## EXERCISE INSTRUCTIONS
Search the entries below for "extends", and copy each line where it appears.

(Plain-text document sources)
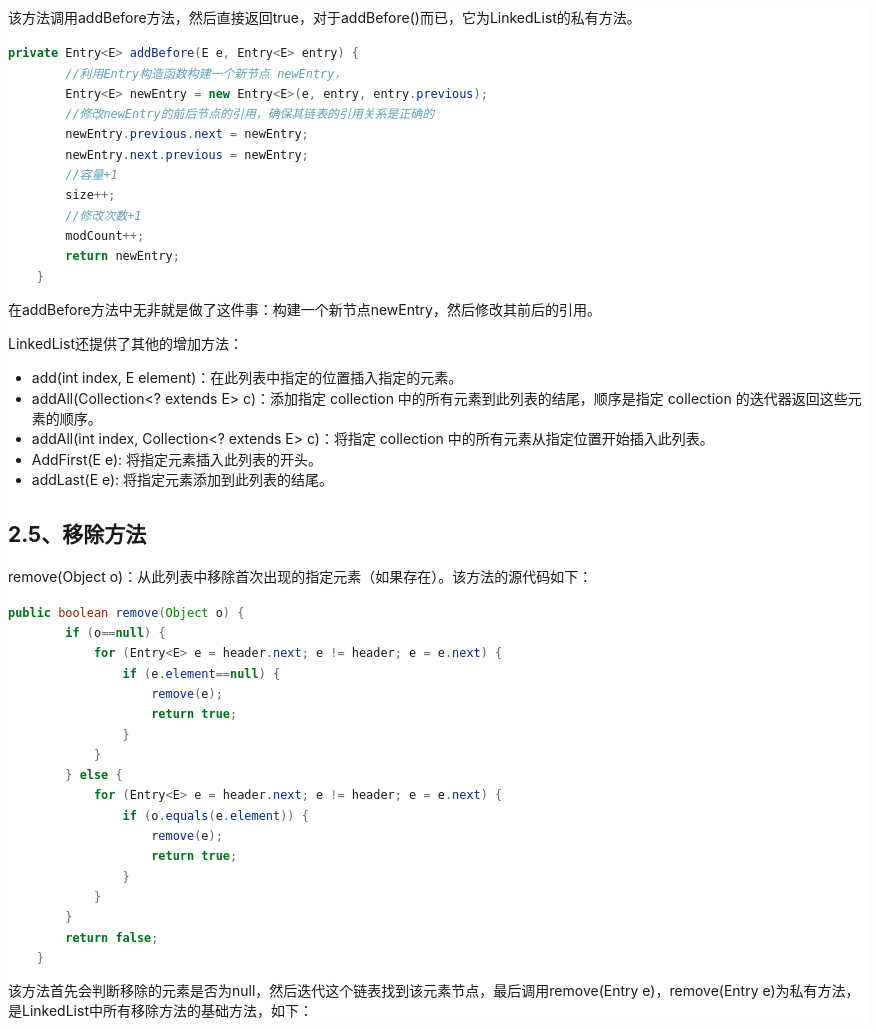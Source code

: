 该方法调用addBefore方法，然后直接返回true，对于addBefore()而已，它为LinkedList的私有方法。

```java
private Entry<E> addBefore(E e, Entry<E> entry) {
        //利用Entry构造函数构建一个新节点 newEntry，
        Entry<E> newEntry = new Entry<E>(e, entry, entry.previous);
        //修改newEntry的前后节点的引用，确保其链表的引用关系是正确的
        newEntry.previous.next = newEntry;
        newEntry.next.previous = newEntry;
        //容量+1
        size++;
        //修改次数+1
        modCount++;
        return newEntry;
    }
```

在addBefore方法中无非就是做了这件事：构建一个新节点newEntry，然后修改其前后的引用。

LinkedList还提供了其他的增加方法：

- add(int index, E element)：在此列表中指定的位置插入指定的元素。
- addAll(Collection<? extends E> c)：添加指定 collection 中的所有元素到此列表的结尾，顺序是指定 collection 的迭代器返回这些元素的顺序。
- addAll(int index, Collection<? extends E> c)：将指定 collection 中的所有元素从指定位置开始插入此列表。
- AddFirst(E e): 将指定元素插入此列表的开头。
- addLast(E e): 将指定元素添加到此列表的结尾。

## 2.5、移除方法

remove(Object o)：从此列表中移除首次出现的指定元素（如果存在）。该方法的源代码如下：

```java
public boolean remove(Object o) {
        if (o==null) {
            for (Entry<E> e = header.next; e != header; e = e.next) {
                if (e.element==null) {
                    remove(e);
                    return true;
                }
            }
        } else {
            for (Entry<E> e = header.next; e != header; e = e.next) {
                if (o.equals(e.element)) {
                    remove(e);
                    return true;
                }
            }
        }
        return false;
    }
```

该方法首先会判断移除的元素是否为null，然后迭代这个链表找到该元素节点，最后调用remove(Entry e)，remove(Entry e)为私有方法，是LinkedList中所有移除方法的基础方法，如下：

## YOUR SOLUTION
- addAll(Collection<? extends E> c)：添加指定 collection 中的所有元素到此列表的结尾，顺序是指定 collection 的迭代器返回这些元素的顺序。
- addAll(int index, Collection<? extends E> c)：将指定 collection 中的所有元素从指定位置开始插入此列表。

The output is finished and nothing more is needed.